しかしその疑問に、誰かが答えてくれるはずもなく、問いは自然と溶けて消えてゆく。
あの日以来、皮膚の変化は見られない。
まるでワニのようなウロコを持ち、金属のような光沢を放つそれは、今思い出しても到底人間のモノとは言い難い。
そんな変化をする俺は一体なんなのだろうか?俺の体はどうなってしまったのか?
得体の知れない不安は俺の心を容赦なくかき乱す。
何度も考えた。しかし答えは見つからない。
心が不安で仕方なく、俺の中から余裕が無くなってゆく。
そんな自分が情けなく思った俺は、やり場のないこの感情を歯を食いしばることで発散した。
「おかえり」
気が付くと俺の前には心配そうにこっちを見るアーリィの姿があった。
アーリィは別荘の前に立っている。
どうやら考え事をしているうちにいつの間にか別荘まで戻ってきたようだった。
「血、出てるよ?」
アーリィはそう言って白いハンカチを取り出し、そっと俺の右の頬を拭ってくれる。
どうやらこの間の戦いで右の頬に刻まれた一文字の傷跡が歯を食いしばったことで開いてしまったらしい。
アーリィの真っ白なハンカチが俺の血で薄らと赤に染まってしまい、申し訳なく思う。
「大丈夫?」
アーリィは恐る恐る聞いてくる。
「ローゼズは相変わらずだったよ」
「違う。ワッドのことだよ……」
アーリィは心配そうな視線を俺へ送ってくる。
どうやら俺は言葉のニュアンスさえ分からなくなっているようだった。
ふと、アーリィを前にして、俺はコイツなら俺自身のことで何か答えをくれるんじゃないかと思った。

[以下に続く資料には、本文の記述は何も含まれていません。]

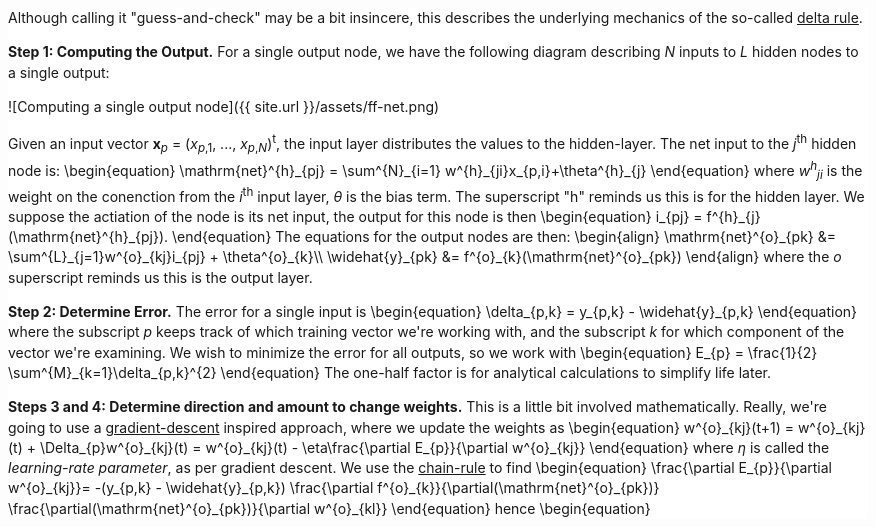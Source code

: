 Although calling it "guess-and-check" may be a bit insincere, this
describes the underlying mechanics of the so-called
[delta rule](https://en.wikipedia.org/wiki/Delta_rule).

**Step 1: Computing the Output.** For a single output node, we have the
following diagram describing *N* inputs to *L* hidden nodes to a single output:

![Computing a single output node]({{ site.url }}/assets/ff-net.png)

Given an input vector **x**<sub><i>p</i></sub> =
(*x*<sub><i>p</i>,1</sub>, ...,
*x*<sub><i>p</i>,<i>N</i></sub>)<sup>t</sup>, the input layer
distributes the values to the hidden-layer. The net input to the
*j*<sup>th</sup> hidden node is:
\begin{equation}
\mathrm{net}^{h}\_{pj} = \sum^{N}\_{i=1} w^{h}\_{ji}x\_{p,i}+\theta^{h}\_{j}
\end{equation}
where *w*<sup><i>h</i></sup><sub><i>ji</i></sub> is the weight on the
conenction from the *i*<sup>th</sup> input layer, *θ* is the bias
term. The superscript "h" reminds us this is for the hidden layer. We
suppose the actiation of the node is its net input, the output for this
node is then
\begin{equation}
i\_{pj} = f^{h}\_{j}(\mathrm{net}^{h}\_{pj}).
\end{equation}
The equations for the output nodes are then:
\begin{align}
\mathrm{net}^{o}\_{pk} &= \sum^{L}\_{j=1}w^{o}\_{kj}i\_{pj} + \theta^{o}\_{k}\\\\
\widehat{y}\_{pk} &= f^{o}\_{k}(\mathrm{net}^{o}\_{pk})
\end{align}
where the *o* superscript reminds us this is the output layer.

**Step 2: Determine Error.** The error for a single input is
\begin{equation}
\delta\_{p,k} = y\_{p,k} - \widehat{y}\_{p,k}
\end{equation}
where the subscript *p* keeps track of which training vector we're
working with, and the subscript *k* for which component of the vector
we're examining. We wish to minimize the error for all outputs, so we
work with
\begin{equation}
E\_{p} = \frac{1}{2} \sum^{M}\_{k=1}\delta\_{p,k}^{2}
\end{equation}
The one-half factor is for analytical calculations to simplify life
later.

**Steps 3 and 4: Determine direction and amount to change weights.**
This is a little bit involved mathematically. Really, we're going to use
a [gradient-descent](https://en.wikipedia.org/wiki/Gradient_descent)
inspired approach, where we update the weights as
\begin{equation}
w^{o}\_{kj}(t+1) = w^{o}\_{kj}(t) + \Delta\_{p}w^{o}\_{kj}(t)
= w^{o}\_{kj}(t) - \eta\frac{\partial E_{p}}{\partial w^{o}\_{kj}}
\end{equation}
where $\eta$ is called the *learning-rate parameter*, as per gradient
descent. We use the
[chain-rule](https://en.wikipedia.org/wiki/Chain_rule) to find
\begin{equation}
\frac{\partial E\_{p}}{\partial w^{o}\_{kj}}=
-(y\_{p,k} - \widehat{y}\_{p,k})
\frac{\partial f^{o}\_{k}}{\partial(\mathrm{net}^{o}\_{pk})}
\frac{\partial(\mathrm{net}^{o}\_{pk})}{\partial w^{o}\_{kl}}
\end{equation}
hence
\begin{equation}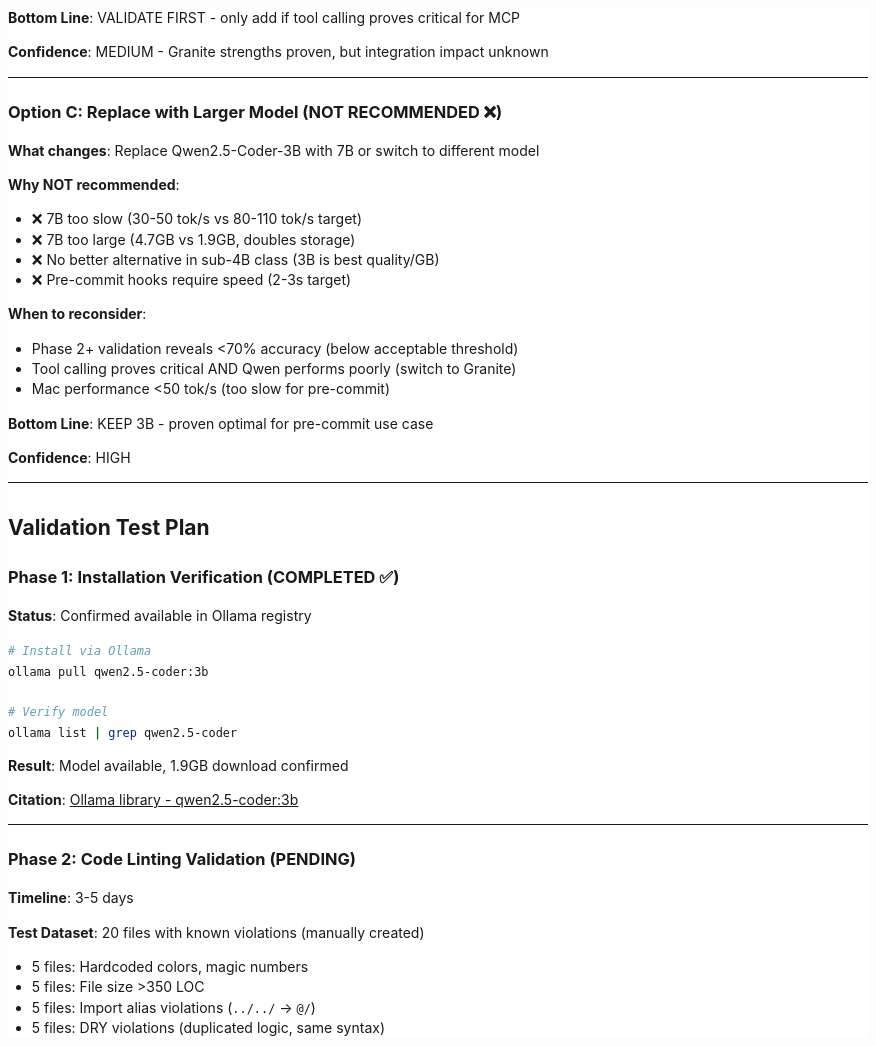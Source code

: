**Bottom Line**: VALIDATE FIRST - only add if tool calling proves critical for MCP

**Confidence**: MEDIUM - Granite strengths proven, but integration impact unknown

---

### Option C: Replace with Larger Model (NOT RECOMMENDED ❌)

**What changes**: Replace Qwen2.5-Coder-3B with 7B or switch to different model

**Why NOT recommended**:
- ❌ 7B too slow (30-50 tok/s vs 80-110 tok/s target)
- ❌ 7B too large (4.7GB vs 1.9GB, doubles storage)
- ❌ No better alternative in sub-4B class (3B is best quality/GB)
- ❌ Pre-commit hooks require speed (2-3s target)

**When to reconsider**:
- Phase 2+ validation reveals <70% accuracy (below acceptable threshold)
- Tool calling proves critical AND Qwen performs poorly (switch to Granite)
- Mac performance <50 tok/s (too slow for pre-commit)

**Bottom Line**: KEEP 3B - proven optimal for pre-commit use case

**Confidence**: HIGH

---

## Validation Test Plan

### Phase 1: Installation Verification (COMPLETED ✅)

**Status**: Confirmed available in Ollama registry

```bash
# Install via Ollama
ollama pull qwen2.5-coder:3b

# Verify model
ollama list | grep qwen2.5-coder
```

**Result**: Model available, 1.9GB download confirmed

**Citation**: [Ollama library - qwen2.5-coder:3b](https://ollama.com/library/qwen2.5-coder:3b)

---

### Phase 2: Code Linting Validation (PENDING)

**Timeline**: 3-5 days

**Test Dataset**: 20 files with known violations (manually created)
- 5 files: Hardcoded colors, magic numbers
- 5 files: File size >350 LOC
- 5 files: Import alias violations (`../../` → `@/`)
- 5 files: DRY violations (duplicated logic, same syntax)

異常な【身体能力の向上】と【クロコダイルスキン】のことを……
俺は一瞬、口を開きかけける。
しかしすぐに口を閉じた。
アーリィは俺のことをよく理解してくれる。
これまでも、俺の悩みを真剣に受け止め、時に励まし、時に叱咤してくれた。天涯孤独の俺にとって、この世界で唯一なにも隠さずに話ができるのがアーリィ=タイムズ。
だからこそ、俺は真実を話すのが怖くなった。
―――異常な身体能力に、黒色化して銃弾を弾き返すほど硬い皮膚。まるでそれじゃ化物みたいじゃないか……
人間では考えられない変化をする俺をアーリィは怖がるんじゃないか。
化物のような俺から離れてしまうんじゃないか。
真実を口にしてアーリィが俺から離れてゆくのが怖かった。怖くてたまらなかった。
だから俺は、
「心配するな、ただの寝不足だから」
そう言って俺はアーリィを横切ってゆく。
―――自分自身で答えを求めるしかない。
俺は自身へそう言い聞かせる。
アーリィの視線を俺は背中に感じる。しかし俺は気づかないフリをして、別荘の中へ戻ってゆくのだった。